On 6/19/06, Alexander Skwar <[EMAIL PROTECTED]> wrote:
thank you! actually I was just wondering about the missing flag with the new version before reading this post.
> I set the USE flag, but locale -a still list nearly
yep, I have solved that problem, cause my locales.build is there though, syntax is not correct. I have replaced it with the locale.gen. now it works!
fei huang wrote:
>
>
> On 6/19/06, *Alexander Skwar* <[EMAIL PROTECTED]
> <mailto:[EMAIL PROTECTED] >> wrote:
>
> Alexander Kirillov wrote:
>
> > I've lost most of them locales after upgrade to glibc-2.3.6-r4.
>
> You'll need to create a /etc/locale.gen file.
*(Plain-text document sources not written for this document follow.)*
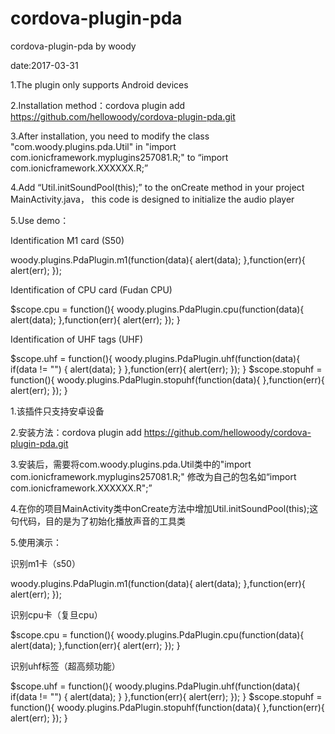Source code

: # cordova-plugin-pda
cordova-plugin-pda by woody 

date:2017-03-31


1.The plugin only supports Android devices

2.Installation method：cordova plugin add https://github.com/hellowoody/cordova-plugin-pda.git

3.After installation, you need to modify the class "com.woody.plugins.pda.Util" in "import com.ionicframework.myplugins257081.R;" to “import com.ionicframework.XXXXXX.R;”

4.Add “Util.initSoundPool(this);” to the onCreate method in your project MainActivity.java， this code is designed to initialize the audio player

5.Use demo：

Identification M1 card (S50)

woody.plugins.PdaPlugin.m1(function(data){
  alert(data);
},function(err){
  alert(err);
});

Identification of CPU card (Fudan CPU)

$scope.cpu = function(){
    woody.plugins.PdaPlugin.cpu(function(data){
      alert(data);
    },function(err){
      alert(err);
    });
}

Identification of UHF tags (UHF)

$scope.uhf = function(){
    woody.plugins.PdaPlugin.uhf(function(data){
      if(data != "")
      {
        alert(data);
      }
    },function(err){
      alert(err);
    });
}
$scope.stopuhf = function(){
    woody.plugins.PdaPlugin.stopuhf(function(data){
    },function(err){
      alert(err);
    });
}


1.该插件只支持安卓设备

2.安装方法：cordova plugin add https://github.com/hellowoody/cordova-plugin-pda.git

3.安装后，需要将com.woody.plugins.pda.Util类中的"import com.ionicframework.myplugins257081.R;" 修改为自己的包名如“import com.ionicframework.XXXXXX.R";”

4.在你的项目MainActivity类中onCreate方法中增加Util.initSoundPool(this);这句代码，目的是为了初始化播放声音的工具类

5.使用演示：

识别m1卡（s50）

woody.plugins.PdaPlugin.m1(function(data){
  alert(data);
},function(err){
  alert(err);
});

识别cpu卡（复旦cpu）

$scope.cpu = function(){
    woody.plugins.PdaPlugin.cpu(function(data){
      alert(data);
    },function(err){
      alert(err);
    });
}

识别uhf标签（超高频功能）

$scope.uhf = function(){
    woody.plugins.PdaPlugin.uhf(function(data){
      if(data != "")
      {
        alert(data);
      }
    },function(err){
      alert(err);
    });
}
$scope.stopuhf = function(){
    woody.plugins.PdaPlugin.stopuhf(function(data){
    },function(err){
      alert(err);
    });
}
After that, read
>
> man 5 locale.gen
> man 8 locale-gen
>
> and run /usr/sbin/locale-gen
>
> > I don't have userlocales flag set either.
>
> As there *is* no such flag, there's really no need to set it.
>
>
> there IS a userlocales flag available for the previous version,
So, there IS no such flag available for the current version, ie.
the version, the OP is about.
thank you! actually I was just wondering about the missing flag with the new version before reading this post.
> seems
> not working though,
Worked very well, when there used to be such a flag. At least on
my systems it worked very well.
> I set the USE flag, but locale -a still list nearly
> everything.
Did you create a /etc/locales.build file?
yep, I have solved that problem, cause my locales.build is there though, syntax is not correct. I have replaced it with the locale.gen. now it works!
> the latest r4 version ignore this flag somehow.
Yes, as I said: There IS no such flag as "userlocales". But you're right,
this flag is ignored - just like other non-existant flags.
Anyway, the solution is to create a /etc/locale.gen file and run locale-gen.
Alexander Skwar
--
Would it help if I got out and pushed?